Arnaud Viala, vice-président du CNER et député de l'Aveyron, et Antoine Angeard, délégué général, du CNER rencontraient le 14 juin dernier la commission Economie de l'assemblée des départements de France (ADF). A cette occasion, ils ont pu dresser un panorama de la situation actuelle des agences départementales.

De son côté, la commission Economie de l'ADF a partagé avec le CNER les résultats d'une récente enquête réalisée auprès de 38 départements sur leur vision de l'action économique « post-loi NOTRe ».

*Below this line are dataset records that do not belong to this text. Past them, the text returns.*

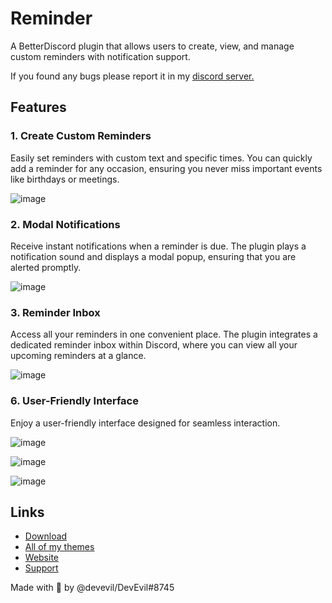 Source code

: # Reminder
A BetterDiscord plugin that allows users to create, view, and manage custom reminders with notification support.

If you found any bugs please report it in my [discord server.](https://dsc.gg/devevil)

## Features

### 1. **Create Custom Reminders**
Easily set reminders with custom text and specific times. You can quickly add a reminder for any occasion, ensuring you never miss important events like birthdays or meetings.

![image](https://github.com/user-attachments/assets/83c1767f-4b6b-4cc0-a985-0d6aca5e869f)

### 2. **Modal Notifications**
Receive instant notifications when a reminder is due. The plugin plays a notification sound and displays a modal popup, ensuring that you are alerted promptly.

![image](https://github.com/user-attachments/assets/4e501c29-b1d7-42a6-9f4f-15d0be94416f)

### 3. **Reminder Inbox**
Access all your reminders in one convenient place. The plugin integrates a dedicated reminder inbox within Discord, where you can view all your upcoming reminders at a glance.

![image](https://github.com/user-attachments/assets/5193286e-db98-42a4-951f-93270756f406)

### 6. **User-Friendly Interface**
Enjoy a user-friendly interface designed for seamless interaction.

![image](https://github.com/user-attachments/assets/7ccb7d0c-c0f4-4d2e-af37-8007dc01b1aa)

![image](https://github.com/user-attachments/assets/83c1767f-4b6b-4cc0-a985-0d6aca5e869f)

![image](https://github.com/user-attachments/assets/5193286e-db98-42a4-951f-93270756f406)

## Links
- [Download](https://betterdiscord.app/plugin/Reminder)
- [All of my themes](https://betterdiscord.app/developer/DevEvil)
- [Website](https://devevil.com)
- [Support](https://dsc.gg/devevil)

Made with 💜 by @devevil/DevEvil#8745
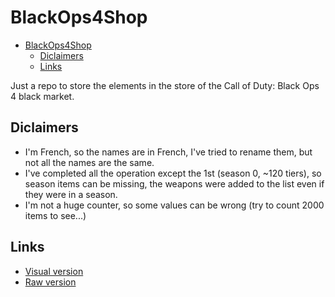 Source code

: # BlackOps4Shop

- [BlackOps4Shop](#blackops4shop)
  - [Diclaimers](#diclaimers)
  - [Links](#links)

Just a repo to store the elements in the store of the Call of Duty: Black Ops 4 black market.

## Diclaimers

- I'm French, so the names are in French, I've tried to rename them, but not all the names are the same.
- I've completed all the operation except the 1st (season 0, ~120 tiers), so season items can be missing, the weapons were added to the list even if they were in a season.
- I'm not a huge counter, so some values can be wrong (try to count 2000 items to see...)

## Links

- [Visual version](ITEMS.md)
- [Raw version](RAW.md)
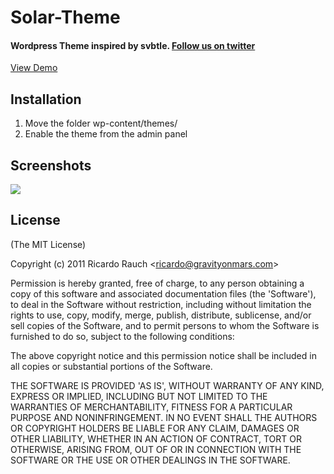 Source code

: Solar-Theme
===========

#### Wordpress Theme inspired by svbtle. [Follow us on twitter][]

  [Follow us on twitter]: http://twitter.com/gravityonmars

[View Demo][]

  [View Demo]: http://wp-medium.themeskult.com/
  
## Installation
1. Move the folder wp-content/themes/
2. Enable the theme from the admin panel

## Screenshots 

![][1]

 [1]: https://raw.github.com/themeskult/solar-theme/master/screenshot-2.png
 
## License 

(The MIT License)

Copyright (c) 2011 Ricardo Rauch &lt;ricardo@gravityonmars.com&gt;

Permission is hereby granted, free of charge, to any person obtaining
a copy of this software and associated documentation files (the
'Software'), to deal in the Software without restriction, including
without limitation the rights to use, copy, modify, merge, publish,
distribute, sublicense, and/or sell copies of the Software, and to
permit persons to whom the Software is furnished to do so, subject to
the following conditions:

The above copyright notice and this permission notice shall be
included in all copies or substantial portions of the Software.

THE SOFTWARE IS PROVIDED 'AS IS', WITHOUT WARRANTY OF ANY KIND,
EXPRESS OR IMPLIED, INCLUDING BUT NOT LIMITED TO THE WARRANTIES OF
MERCHANTABILITY, FITNESS FOR A PARTICULAR PURPOSE AND NONINFRINGEMENT.
IN NO EVENT SHALL THE AUTHORS OR COPYRIGHT HOLDERS BE LIABLE FOR ANY
CLAIM, DAMAGES OR OTHER LIABILITY, WHETHER IN AN ACTION OF CONTRACT,
TORT OR OTHERWISE, ARISING FROM, OUT OF OR IN CONNECTION WITH THE
SOFTWARE OR THE USE OR OTHER DEALINGS IN THE SOFTWARE. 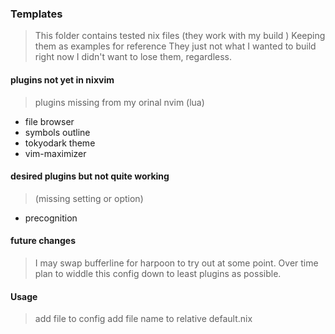 ### Templates

> This folder contains tested nix files (they work with my build  )
> Keeping them as examples for reference
> They just not what  I wanted to build right now
> I didn't want to lose them, regardless.

#### plugins not yet in nixvim
> plugins missing from my orinal nvim (lua)
* file browser
* symbols outline
* tokyodark theme
* vim-maximizer

#### desired plugins but not quite working
> (missing setting or option)
* precognition

#### future changes
> I may swap bufferline for harpoon to try out at some point.
> Over time plan to widdle this config down to least plugins as possible.

#### Usage
> add file to config
> add file name to relative default.nix
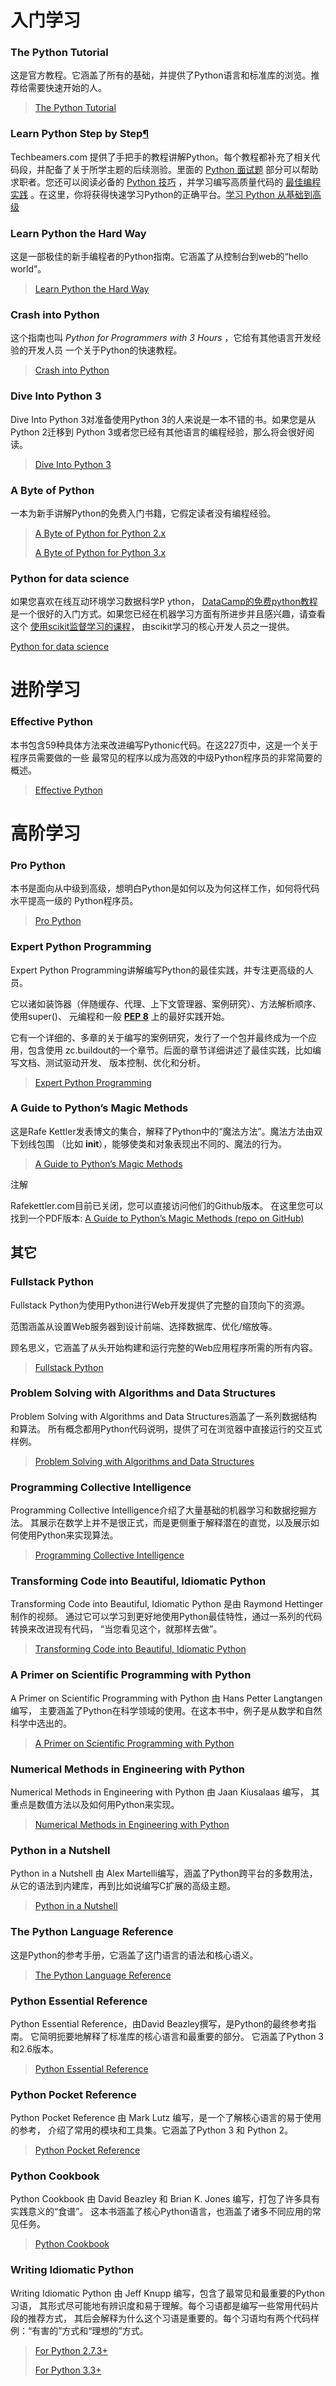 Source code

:# 入门学习

### The Python Tutorial

这是官方教程。它涵盖了所有的基础，并提供了Python语言和标准库的浏览。推荐给需要快速开始的人。

> [The Python Tutorial](http://docs.python.org/tutorial/index.html)



### Learn Python Step by Step[¶](http://pythonguidecn.readthedocs.io/zh/latest/intro/learning.html#learn-python-step-by-step)

Techbeamers.com 提供了手把手的教程讲解Python。每个教程都补充了相关代码段，并配备了关于所学主题的后续测验。里面的 [Python 面试题](http://www.techbeamers.com/python-interview-questions-programmers) 部分可以帮助求职者。您还可以阅读必备的 [Python 技巧](http://www.techbeamers.com/essential-python-tips-tricks-programmers) ，并学习编写高质量代码的 [最佳编程实践](http://www.techbeamers.com/python-code-optimization-tips-tricks) 。在这里，你将获得快速学习Python的正确平台。[学习 Python 从基础到高级](http://www.techbeamers.com/python-tutorial-step-by-step)



### Learn Python the Hard Way

这是一部极佳的新手编程者的Python指南。它涵盖了从控制台到web的“hello world”。

> [Learn Python the Hard Way](http://learnpythonthehardway.org/book/)

### Crash into Python

这个指南也叫 *Python for Programmers with 3 Hours* ，它给有其他语言开发经验的开发人员 一个关于Python的快速教程。

> [Crash into Python](http://stephensugden.com/crash_into_python/)

### Dive Into Python 3

Dive Into Python 3对准备使用Python 3的人来说是一本不错的书。如果您是从Python 2迁移到 Python 3或者您已经有其他语言的编程经验，那么将会很好阅读。

> [Dive Into Python 3](http://www.diveintopython3.net/)

### A Byte of Python

一本为新手讲解Python的免费入门书籍，它假定读者没有编程经验。

> [A Byte of Python for Python 2.x](http://www.ibiblio.org/swaroopch/byteofpython/read/)
>
> [A Byte of Python for Python 3.x](https://python.swaroopch.com/)

### Python for data science

如果您喜欢在线互动环境学习数据科学P ython， [DataCamp的免费python教程](https://www.datacamp.com/courses/intro-to-python-for-data-science?tap_a=5644-dce66f&tap_s=116411-750171) 是一个很好的入门方式。如果您已经在机器学习方面有所进步并且感兴趣，请查看这个 [使用scikit监督学习的课程](https://www.datacamp.com/courses/supervised-learning-with-scikit-learn?tap_a=5644-dce66f&tap_s=116411-750171)， 由scikit学习的核心开发人员之一提供。

[Python for data science](http://datacamp.com/?tap_a=5644-dce66f&tap_s=116411-750171)



# 进阶学习

### Effective Python

本书包含59种具体方法来改进编写Pythonic代码。在这227页中，这是一个关于程序员需要做的一些 最常见的程序以成为高效的中级Python程序员的非常简要的概述。

> [Effective Python](http://www.effectivepython.com/)

# 高阶学习

### Pro Python

本书是面向从中级到高级，想明白Python是如何以及为何这样工作，如何将代码水平提高一级的 Python程序员。

> [Pro Python](http://propython.com/)

### Expert Python Programming

Expert Python Programming讲解编写Python的最佳实践，并专注更高级的人员。

它以诸如装饰器（伴随缓存、代理、上下文管理器、案例研究）、方法解析顺序、使用super()、 元编程和一般 [**PEP 8**](https://www.python.org/dev/peps/pep-0008) 上的最好实践开始。

它有一个详细的、多章的关于编写的案例研究，发行了一个包并最终成为一个应用，包含使用 zc.buildout的一个章节。后面的章节详细讲述了最佳实践，比如编写文档、测试驱动开发、 版本控制、优化和分析。

> [Expert Python Programming](http://www.packtpub.com/expert-python-programming/book)

### A Guide to Python’s Magic Methods

这是Rafe Kettler发表博文的集合，解释了Python中的“魔法方法”。魔法方法由双下划线包围 （比如 __init__），能够使类和对象表现出不同的、魔法的行为。

> [A Guide to Python’s Magic Methods](http://www.rafekettler.com/magicmethods.html)

注解

Rafekettler.com目前已关闭，您可以直接访问他们的Github版本。 在这里您可以找到一个PDF版本: [A Guide to Python’s Magic Methods (repo on GitHub)](https://github.com/RafeKettler/magicmethods/blob/master/magicmethods.pdf)

## 其它

### Fullstack Python

Fullstack Python为使用Python进行Web开发提供了完整的自顶向下的资源。

范围涵盖从设置Web服务器到设计前端、选择数据库、优化/缩放等。

顾名思义，它涵盖了从头开始构建和运行完整的Web应用程序所需的所有内容。

> [Fullstack Python](https://www.fullstackpython.com/)

### Problem Solving with Algorithms and Data Structures

Problem Solving with Algorithms and Data Structures涵盖了一系列数据结构和算法。 所有概念都用Python代码说明，提供了可在浏览器中直接运行的交互式样例。

> [Problem Solving with Algorithms and Data Structures](http://www.interactivepython.org/courselib/static/pythonds/index.html)

### Programming Collective Intelligence

Programming Collective Intelligence介绍了大量基础的机器学习和数据挖掘方法。 其展示在数学上并不是很正式，而是更侧重于解释潜在的直觉，以及展示如何使用Python来实现算法。

> [Programming Collective Intelligence](http://shop.oreilly.com/product/9780596529321.do)

### Transforming Code into Beautiful, Idiomatic Python

Transforming Code into Beautiful, Idiomatic Python 是由 Raymond Hettinger制作的视频。 通过它可以学习到更好地使用Python最佳特性，通过一系列的代码转换来改进现有代码， “当您看见这个，就那样去做”。

> [Transforming Code into Beautiful, Idiomatic Python](https://www.youtube.com/watch?v=OSGv2VnC0go)

### A Primer on Scientific Programming with Python

A Primer on Scientific Programming with Python 由 Hans Petter Langtangen编写， 主要涵盖了Python在科学领域的使用。在这本书中，例子是从数学和自然科学中选出的。

> [A Primer on Scientific Programming with Python](http://www.springer.com/mathematics/computational+science+%26+engineering/book/978-3-642-30292-3)

### Numerical Methods in Engineering with Python

Numerical Methods in Engineering with Python 由 Jaan Kiusalaas 编写， 其重点是数值方法以及如何用Python来实现。

> [Numerical Methods in Engineering with Python](http://www.cambridge.org/us/academic/subjects/engineering/engineering-mathematics-and-programming/numerical-methods-engineering-python-2nd-edition)

### Python in a Nutshell

Python in a Nutshell 由 Alex Martelli编写，涵盖了Python跨平台的多数用法， 从它的语法到内建库，再到比如说编写C扩展的高级主题。

> [Python in a Nutshell](http://shop.oreilly.com/product/9780596001889.do)

### The Python Language Reference

这是Python的参考手册，它涵盖了这门语言的语法和核心语义。

> [The Python Language Reference](http://docs.python.org/reference/index.html)

### Python Essential Reference

Python Essential Reference，由David Beazley撰写，是Python的最终参考指南。 它简明扼要地解释了标准库的核心语言和最重要的部分。 它涵盖了Python 3和2.6版本。

> [Python Essential Reference](http://www.dabeaz.com/per.html)

### Python Pocket Reference

Python Pocket Reference 由 Mark Lutz 编写，是一个了解核心语言的易于使用的参考， 介绍了常用的模块和工具集。它涵盖了Python 3 和 Python 2。

> [Python Pocket Reference](http://shop.oreilly.com/product/9780596158095.do)

### Python Cookbook

Python Cookbook 由 David Beazley 和 Brian K. Jones 编写，打包了许多具有实践意义的“食谱”。 这本书涵盖了核心Python语言，也涵盖了诸多不同应用的常见任务。

> [Python Cookbook](http://shop.oreilly.com/product/0636920027072.do)

### Writing Idiomatic Python

Writing Idiomatic Python 由 Jeff Knupp 编写，包含了最常见和最重要的Python习语， 其形式尽可能地有辨识度和易于理解。每个习语都是编写一些常用代码片段的推荐方式， 其后会解释为什么这个习语是重要的。每个习语均有两个代码样例：“有害的”方式和“理想的”方式。

> [For Python 2.7.3+](http://www.amazon.com/Writing-Idiomatic-Python-2-7-3-Knupp/dp/1482372177/)
>
> [For Python 3.3+](http://www.amazon.com/Writing-Idiomatic-Python-Jeff-Knupp-ebook/dp/B00B5VXMRG/)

Plusieurs constats en découlent :

  • 92% des sondés déclarent poursuivre leurs actions économiques, y compris des actions non engagées avant la promulgation de la loi NOTRe. Il s'agit en priorité d'aides aux acteurs économiques (pôles de compétitivité/clusters, pépinières, agences de développement, chambres consulaires, etc.), d'aides en matière d'insertion par l'économie, de soutien aux agriculteurs, d'ESS ou encore d'assistance technique aux collectivités dans le domaine économique ;
  • Une majorité de départements affichent une forte volonté de conserver une marge de manœuvre en matière de développement économique dans un contexte où la stratégie des régions en la matière n'est pas encore totalement définie. Ainsi, 31 des 38 départements interrogés ont conclu, ou sont en phase de conclure, un accord avec leur région pour continuer à intervenir dans le domaine économique.
  • Concernant l'avenir des agences de développement économique départementales, si trois départements  envisagent de poursuivre leur activité grâce à d'autres financeurs, une dizaine estime ne pas être en capacité de se prononcer à ce jour sur l'avenir de leur agence. Malgré tout, pour une moitié des départements interrogés, des négociations ont été entamées avec la région et les EPCI, bien que rendues très difficiles en l'absence de stratégie claire au niveau régional (les SRDEII sont tous en cours d'élaboration) et par l'absence d'interlocuteur au niveau des EPCI, totalement concentrés sur leurs fusions. 
  •  Enfin, les départements interrogés témoignent de fortes sollicitations de la part du bloc local, qui souhaite pouvoir continuer à bénéficier d'aides à la réalisation d'immobilier d'entreprises. Certaines délégations ont d'ailleurs été octroyées en la matière à certains départements (exemple de la Seine-Maritime) ainsi qu'en matière d''accompagnement des entreprises (Indre-et-Loire)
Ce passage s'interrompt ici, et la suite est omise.